The new Nakuru Library
Kenya National Library Service
P. O. Box 30573 – 00100
Tel: 020 7786710/ 2158352
Old Nakuru Library
The need for information services as a key driver to economic development of any nation cannot be overemphasized. Indeed Kenya’s Vision 2030, the country’s blueprint for transforming the country into a newly industrialized middle-income country by year 2030, recognizes the need to have a knowledge-based economy in order to achieve the desired transformation. Public libraries occupy a central and significant position in facilitating knowledge dissemination owing to their mandate and geographical spread across the country.
Decentralization brought about by the enactment of a new constitution in 2010 also heralds a new era of transformation, where counties will be financially empowered to manage their own affairs and set priorities for development. With the extensive regional network, knls is strategically positioned to provide the much needed information to citizens at the county level.
Kenya National Library Service (knls) Board is a state corporation under the Ministry of Sports, Culture and the Arts. The Board was established by an Act of Parliament Cap 225 of the Laws of Kenya (1965) to provide library and information services to the Kenyan public. The Board is mandated by the Act to: promote, establish, equip, manage, maintain and develop libraries in Kenya. To date, knls has a network of 59 branch libraries spread across the country.
The hub of information and knowledge for empowerment
To enable access to information for knowledge and transformation of livelihoods
The search for facilities to set up a library in Nakuru started in 1975, where the then Kenya National Library Service Board requested the Municipal Council of Nakuru to avail facilities where library and information services would be provided to Nakuru residents. Upon favourable response, knls Nakuru branch was established in February 1976 at Starehe hall located off Kalewa road in Bondeni area of Nakuru Municipality. The library had a floor space of approximately 275sq metres with a sitting capacity of 140 adults and 50 children.
Nakuru library was initially set up to cater for the needs of the then expansive Rift Valley province. According to the 2009 census, Nakuru County has a population of 1,603,325 and is expected to continue growing as more and more people migrate into the county in search of arable land and to exploit the business opportunities available in the region. Nakuru town is the fourth largest urban centre in Kenya after Nairobi, Mombasa and Kisumu with an estimated population of over 500,000 people.

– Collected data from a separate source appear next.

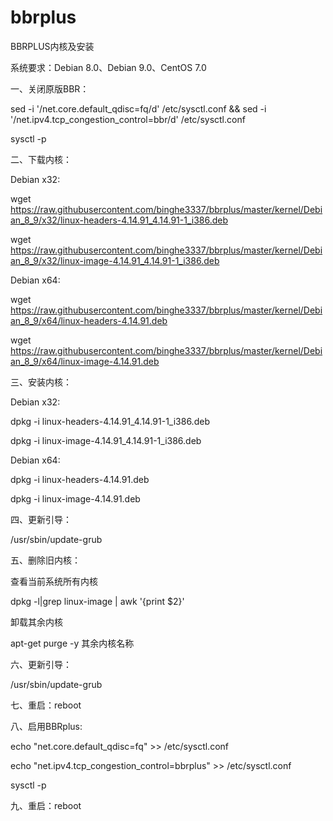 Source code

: # bbrplus
BBRPLUS内核及安装

系统要求：Debian 8.0、Debian 9.0、CentOS 7.0

一、关闭原版BBR：

sed -i '/net\.core\.default_qdisc=fq/d' /etc/sysctl.conf && sed -i '/net\.ipv4\.tcp_congestion_control=bbr/d' /etc/sysctl.conf

sysctl -p


二、下载内核：

Debian x32:

wget https://raw.githubusercontent.com/binghe3337/bbrplus/master/kernel/Debian_8_9/x32/linux-headers-4.14.91_4.14.91-1_i386.deb

wget https://raw.githubusercontent.com/binghe3337/bbrplus/master/kernel/Debian_8_9/x32/linux-image-4.14.91_4.14.91-1_i386.deb

Debian x64:

wget https://raw.githubusercontent.com/binghe3337/bbrplus/master/kernel/Debian_8_9/x64/linux-headers-4.14.91.deb

wget https://raw.githubusercontent.com/binghe3337/bbrplus/master/kernel/Debian_8_9/x64/linux-image-4.14.91.deb


三、安装内核：

Debian x32:

dpkg -i linux-headers-4.14.91_4.14.91-1_i386.deb

dpkg -i linux-image-4.14.91_4.14.91-1_i386.deb

Debian x64:

dpkg -i linux-headers-4.14.91.deb

dpkg -i linux-image-4.14.91.deb


四、更新引导：

/usr/sbin/update-grub


五、删除旧内核：

查看当前系统所有内核

dpkg -l|grep linux-image | awk '{print $2}'

卸载其余内核

apt-get purge -y 其余内核名称


六、更新引导：

/usr/sbin/update-grub


七、重启：reboot


八、启用BBRplus:

echo "net.core.default_qdisc=fq" >> /etc/sysctl.conf

echo "net.ipv4.tcp_congestion_control=bbrplus" >> /etc/sysctl.conf

sysctl -p


九、重启：reboot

The library catchment area covers Nakuru Town, Njoro-Mau Summit, Kuresoi, Subukia-Nyahururu, and Marigat - Eldama Ravine regions. As the main business hub for the region, Nakuru has experienced significant growth in both the business and education sector where almost every public university has established a satellite campus in the town. Within Nakuru Municipality, the library serves 26 primary schools, 18 Secondary schools, over 20 colleges and higher learning institutions, health facilities, banks and Non-governmental organizations.
Readers at the old Nakuru Library Building
1. Inadequate space
The previous library experienced heavy congestion as readers competed for the limited reading space that was available.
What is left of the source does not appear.